» **Required action**
Throughout the listing below, copy each line containing "materials".

» **Provided records**
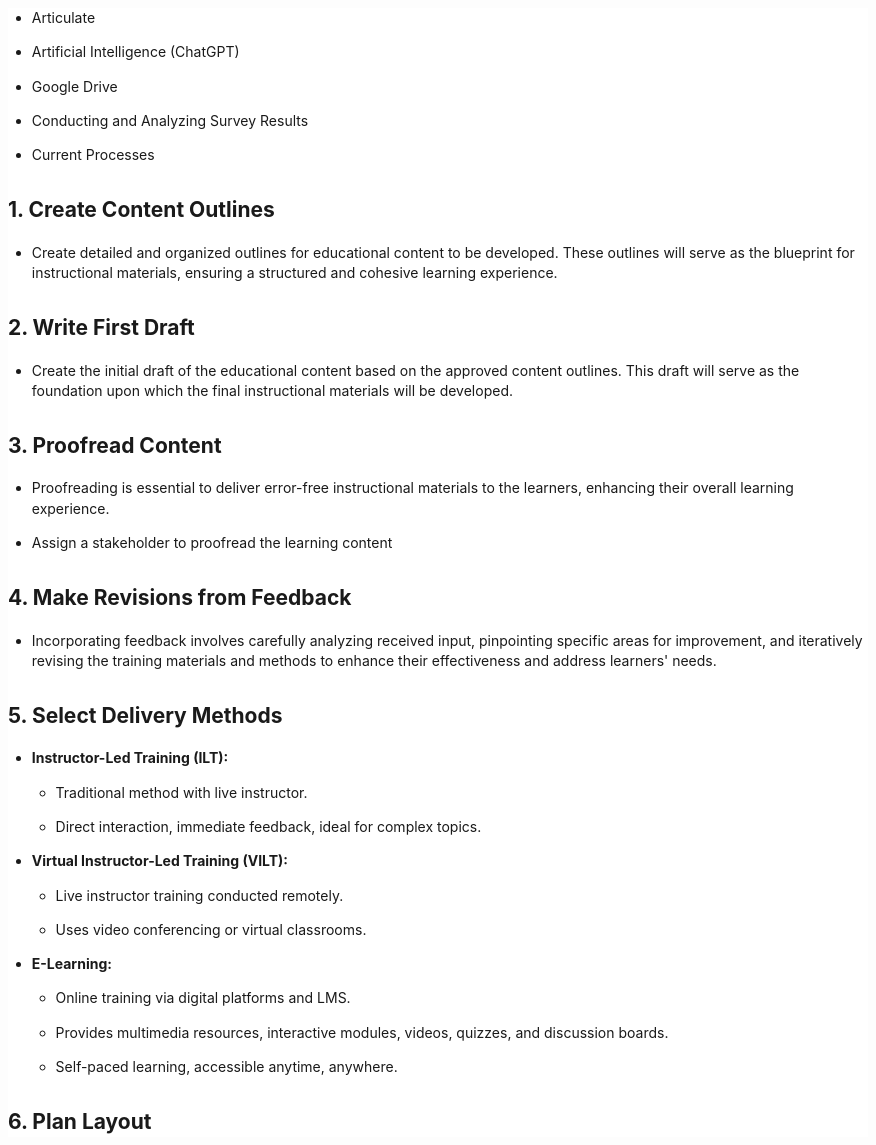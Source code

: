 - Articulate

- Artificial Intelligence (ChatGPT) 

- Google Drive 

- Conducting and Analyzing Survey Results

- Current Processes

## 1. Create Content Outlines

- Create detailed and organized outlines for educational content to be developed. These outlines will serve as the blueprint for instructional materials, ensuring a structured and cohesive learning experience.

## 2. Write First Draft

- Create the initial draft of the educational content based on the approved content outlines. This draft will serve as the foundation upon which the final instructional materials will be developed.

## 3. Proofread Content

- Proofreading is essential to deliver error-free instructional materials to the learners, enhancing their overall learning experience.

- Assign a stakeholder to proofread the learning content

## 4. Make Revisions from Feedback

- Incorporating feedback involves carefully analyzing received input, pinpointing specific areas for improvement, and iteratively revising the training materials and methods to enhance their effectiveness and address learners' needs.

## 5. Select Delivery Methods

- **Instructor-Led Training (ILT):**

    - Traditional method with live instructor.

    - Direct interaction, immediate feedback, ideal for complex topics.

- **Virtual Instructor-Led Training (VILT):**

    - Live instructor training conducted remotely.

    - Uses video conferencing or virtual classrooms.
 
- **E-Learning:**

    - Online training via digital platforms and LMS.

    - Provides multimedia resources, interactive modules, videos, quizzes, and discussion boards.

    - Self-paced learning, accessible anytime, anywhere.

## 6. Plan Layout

» **Response to the task**
- Create detailed and organized outlines for educational content to be developed. These outlines will serve as the blueprint for instructional materials, ensuring a structured and cohesive learning experience.
- Create the initial draft of the educational content based on the approved content outlines. This draft will serve as the foundation upon which the final instructional materials will be developed.
- Proofreading is essential to deliver error-free instructional materials to the learners, enhancing their overall learning experience.
- Incorporating feedback involves carefully analyzing received input, pinpointing specific areas for improvement, and iteratively revising the training materials and methods to enhance their effectiveness and address learners' needs.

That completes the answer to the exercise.